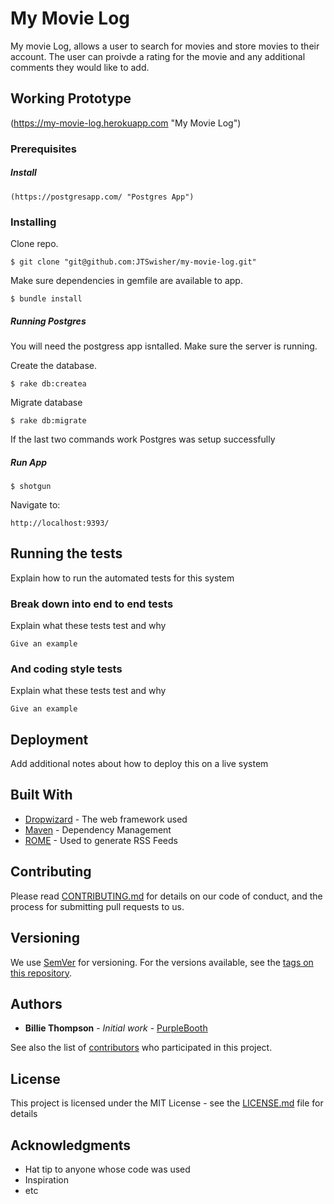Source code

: # My Movie Log

My movie Log, allows a user to search for movies and store movies to their account. The user can proivde a rating for the movie and any additional comments they would like to add. 

## Working Prototype

(https://my-movie-log.herokuapp.com "My Movie Log")

### Prerequisites

##### Install
```
(https://postgresapp.com/ "Postgres App")
```

### Installing

Clone repo.
```
$ git clone "git@github.com:JTSwisher/my-movie-log.git"
```
Make sure dependencies in gemfile are available to app.
```
$ bundle install
```

##### Running Postgres

You will need the postgress app isntalled. Make sure the server is running.

Create the database.
```
$ rake db:createa
```

Migrate database
```
$ rake db:migrate
```
If the last two commands work Postgres was setup successfully

##### Run App 
```
$ shotgun
```

Navigate to:
```
http://localhost:9393/
```

## Running the tests

Explain how to run the automated tests for this system

### Break down into end to end tests

Explain what these tests test and why

```
Give an example
```

### And coding style tests

Explain what these tests test and why

```
Give an example
```

## Deployment

Add additional notes about how to deploy this on a live system

## Built With

* [Dropwizard](http://www.dropwizard.io/1.0.2/docs/) - The web framework used
* [Maven](https://maven.apache.org/) - Dependency Management
* [ROME](https://rometools.github.io/rome/) - Used to generate RSS Feeds

## Contributing

Please read [CONTRIBUTING.md](https://gist.github.com/PurpleBooth/b24679402957c63ec426) for details on our code of conduct, and the process for submitting pull requests to us.

## Versioning

We use [SemVer](http://semver.org/) for versioning. For the versions available, see the [tags on this repository](https://github.com/your/project/tags). 

## Authors

* **Billie Thompson** - *Initial work* - [PurpleBooth](https://github.com/PurpleBooth)

See also the list of [contributors](https://github.com/your/project/contributors) who participated in this project.

## License

This project is licensed under the MIT License - see the [LICENSE.md](LICENSE.md) file for details

## Acknowledgments

* Hat tip to anyone whose code was used
* Inspiration
* etc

__Work order__.
Each line, starting with the one containing "## Acknowledgments" and ending with the last line of the records above, should be reproduced exactly.

__Response__.
## Acknowledgments

* Hat tip to anyone whose code was used
* Inspiration
* etc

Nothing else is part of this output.